Another legend says that after the battle with the Turks in 1476, subsequent to which he died, the body of Vlad the Impaler was secretly buried in the Christian manner inside either of the churches. In one version of the story, Vlad was murdered in a nearby forest, and the monks of the monastery found the body. Perhaps the monks felt indebted to Vlad for the additions he insisted be added to their abode, most bizarrely, the prison and the torture chamber. Whatever the reasons, the monks dressed the body richly and put it to rest in front of the church altar.
The Legends of Snagov Monastery
Peasants talk about the “hidden treasures” of the Impaler. Sensing death, Vlad had them make cast-iron barrels in which he placed silver, gold and precious jewels; he then ordered the course of a river to be diverted by a dam (perhaps the Dambovita river) after getting rid of the riches, he gave free flow to the river and all the peasants involved were IMPALED!
Visitors who cross the lake by boat or over the bridge, reach the quiet, remote monastery that brings the legend alive! One can pay his respects at Dracula’s tomb, located at the altar footsteps, and admire the beautiful frescoes, some of which go as far back as the 15th century. Locals tell stories about a different church that existed here, which fell into the lake together with its steeple, during a storm. When the wind blows they say you can hear a chime rising from the bottom of the lake.

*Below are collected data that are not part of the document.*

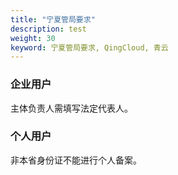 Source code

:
 ```yaml
---
title: "宁夏管局要求"
description: test
weight: 30
keyword: 宁夏管局要求, QingCloud, 青云
---
```




### 企业用户

主体负责人需填写法定代表人。

### 个人用户

非本省身份证不能进行个人备案。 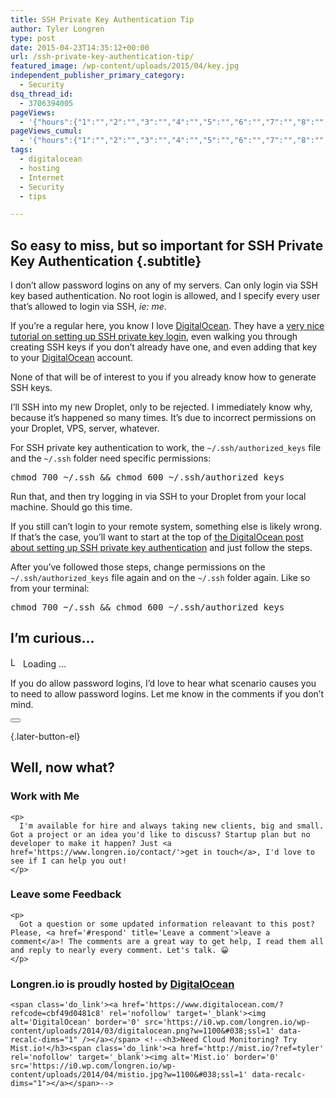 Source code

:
 ```yaml
---
title: SSH Private Key Authentication Tip
author: Tyler Longren
type: post
date: 2015-04-23T14:35:12+00:00
url: /ssh-private-key-authentication-tip/
featured_image: /wp-content/uploads/2015/04/key.jpg
independent_publisher_primary_category:
  - Security
dsq_thread_id:
  - 3706394005
pageViews:
  - '{"hours":{"1":"","2":"","3":"","4":"","5":"","6":"","7":"","8":"","9":"","10":"","11":"","12":"","13":"","14":"","15":"","16":"","17":"","18":"","19":"","20":"","21":"","22":"","23":"","24":"","25":"","26":"","27":"","28":"","29":"","30":"","31":"","32":"","33":"","34":"","35":"","36":"","37":"","38":"","39":"","40":"","41":"","42":"","43":"","44":"","45":"","46":"","47":""},"days":{"2":"","3":"","4":"","5":"","6":"","7":"","8":"","9":"","10":"","11":"","12":"","13":"","14":""},"weeks":{"3":"","4":"","5":"","6":"","7":"","8":"","9":"","10":"","11":"","12":""},"months":{"4":"","5":"","6":"","7":"","8":"","9":"","10":"","11":"","12":"","13":"","14":"","15":"","16":"","17":"","18":"","19":"","20":"","21":"","22":"","23":"","24":""}}'
pageViews_cumul:
  - '{"hours":{"1":"","2":"","3":"","4":"","5":"","6":"","7":"","8":"","9":"","10":"","11":"","12":"","13":"","14":"","15":"","16":"","17":"","18":"","19":"","20":"","21":"","22":"","23":"","24":"","25":"","26":"","27":"","28":"","29":"","30":"","31":"","32":"","33":"","34":"","35":"","36":"","37":"","38":"","39":"","40":"","41":"","42":"","43":"","44":"","45":"","46":"","47":""},"days":{"2":"","3":"","4":"","5":"","6":"","7":"","8":"","9":"","10":"","11":"","12":"","13":"","14":""},"weeks":{"3":"","4":"","5":"","6":"","7":"","8":"","9":"","10":"","11":"","12":""},"months":{"4":"","5":"","6":"","7":"","8":"","9":"","10":"","11":"","12":"","13":"","14":"","15":"","16":"","17":"","18":"","19":"","20":"","21":"","22":"","23":"","24":""}}'
tags:
  - digitalocean
  - hosting
  - Internet
  - Security
  - tips

---
```

## So easy to miss, but so important for SSH Private Key Authentication {.subtitle}

I don&#8217;t allow password logins on any of my servers. Can only login via SSH key based authentication. No root login is allowed, and I specify every user that&#8217;s allowed to login via SSH, _ie: me_.

If you&#8217;re a regular here, you know I love [DigitalOcean][1]. They have a [very nice tutorial on setting up SSH private key login][2], even walking you through creating SSH keys if you don&#8217;t already have one, and even adding that key to your [DigitalOcean][1] account.

None of that will be of interest to you if you already know how to generate SSH keys.

I&#8217;ll SSH into my new Droplet, only to be rejected. I immediately know why, because it&#8217;s happened so many times. It&#8217;s due to incorrect permissions on your Droplet, VPS, server, whatever.

For SSH private key authentication to work, the `~/.ssh/authorized_keys` file and the `~/.ssh` folder need specific permissions: 

<pre class="wp-block-preformatted">chmod 700 ~/.ssh && chmod 600 ~/.ssh/authorized_keys</pre>

Run that, and then try logging in via SSH to your Droplet from your local machine. Should go this time.

If you still can&#8217;t login to your remote system, something else is likely wrong. If that&#8217;s the case, you&#8217;ll want to start at the top of [the DigitalOcean post about setting up SSH private key authentication][2] and just follow the steps.

After you&#8217;ve followed those steps, change permissions on the `~/.ssh/authorized_keys` file again and on the `~/.ssh` folder again. Like so from your terminal: 

<pre class="wp-block-preformatted">chmod 700 ~/.ssh && chmod 600 ~/.ssh/authorized_keys</pre>

## I&#8217;m curious&#8230;

<div id="polls-31" class="wp-polls">
</div>

<div id="polls-31-loading" class="wp-polls-loading">
  <img src="https://i2.wp.com/www.longren.io/wp-content/plugins/wp-polls/images/loading.gif?resize=16%2C16&#038;ssl=1" width="16" height="16" alt="Loading ..." title="Loading ..." class="wp-polls-image" data-recalc-dims="1" />&nbsp;Loading ...
</div>

If you do allow password logins, I&#8217;d love to hear what scenario causes you to need to allow password logins. Let me know in the comments if you don&#8217;t mind.

<div class="wpulike wpulike-default " >
  <div class="wp_ulike_general_class wp_ulike_is_not_liked">
    <button type="button"
					aria-label="Like Button"
					data-ulike-id="8003"
					data-ulike-nonce="3843792de5"
					data-ulike-type="likeThis"
					data-ulike-template="wpulike-default"
					data-ulike-display-likers="0"
					data-ulike-disable-pophover="0"
					class="wp_ulike_btn wp_ulike_put_image wp_likethis_8003"></button><span class="count-box"></span>
  </div>
</div>

[][3]{.later-button-el}

<div class='what-next'>
  <h2>
    Well, now what?
  </h2>
  
  <div class='hire'>
    <h3>
      Work with Me
    </h3>
    
    <p>
      I'm available for hire and always taking new clients, big and small. Got a project or an idea you'd like to discuss? Startup plan but no developer to make it happen? Just <a href='https://www.longren.io/contact/'>get in touch</a>, I'd love to see if I can help you out!
    </p>
  </div>
  
  <div class='hire'>
    <h3>
      Leave some Feedback
    </h3>
    
    <p>
      Got a question or some updated information releavant to this post? Please, <a href='#respond' title='Leave a comment'>leave a comment</a>! The comments are a great way to get help, I read them all and reply to nearly every comment. Let's talk. 😀
    </p>
  </div>
  
  <div class='now-what-bottom-ad'>
    <h3>
      Longren.io is proudly hosted by <a href='https://www.digitalocean.com/?refcode=cbf49d0481c8'>DigitalOcean</a>
    </h3>
    
    <span class='do_link'><a href='https://www.digitalocean.com/?refcode=cbf49d0481c8' rel='nofollow' target='_blank'><img alt='DigitalOcean' border='0' src='https://i0.wp.com/longren.io/wp-content/uploads/2014/03/digitalocean.png?w=1100&#038;ssl=1' data-recalc-dims="1" /></a></span> <!--<h3>Need Cloud Monitoring? Try Mist.io!</h3><span class='do_link'><a href='http://mist.io/?ref=tyler' rel='nofollow' target='_blank'><img alt='Mist.io' border='0' src='https://i0.wp.com/longren.io/wp-content/uploads/2014/04/mistio.jpg?w=1100&#038;ssl=1' data-recalc-dims="1"></a></span>-->
  </div>
</div>

 [1]: https://www.digitalocean.com/?refcode=cbf49d0481c8
 [2]: https://www.digitalocean.com/community/tutorials/how-to-configure-ssh-key-based-authentication-on-a-linux-server
 [3]: #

Nevertheless, people are superstitious and the monastery has had its fair share of bad luck: floods, earthquakes, the burning of the bridge connecting it to mainland during the 1821 revolution as well as being transformed into a prison in the 19th century. Although there has been a lot of debate around the real tomb of Vlad the Impaler and whether you are a Dracula fan or not, the monastery of Snagov is worth a peak! It was once an important hub of the cultural and monastic life: it hosted a printing shop as well as a mint…When coming here travelers understand why it was used as refuge as well as a prison… As for the vampire hunters…what better place to end a trip to Romania than the legendary burial place of the count of all counts: Count Dracula?!
Bram Stoker’s book ‘Dracula’ put Transylvania on the world map. There is one question left: Does Transylvania truly exist or is it a make believe land? If you dug deeper the answer can be fascinating: Yes, Transylvania exists! Transylvania is a region within the country of Romania, in Eastern Europe!
When rumors started that even the scary character, Dracula, is based on a true Romanian king of Wallachia, but born in Transylvania, people rushed here to see for themselves Transylvania: the land beyond the forest, the home of vampires, werewolves and creatures of the night. Those who venture here will discover a picturesque country, quite different from what they had imagined. However Dracula themed tours will always be popular. Tourists look to step on the Dracula’s footsteps, visit his castles, his Royal Court and finally, his tomb at the Snagov Monastery.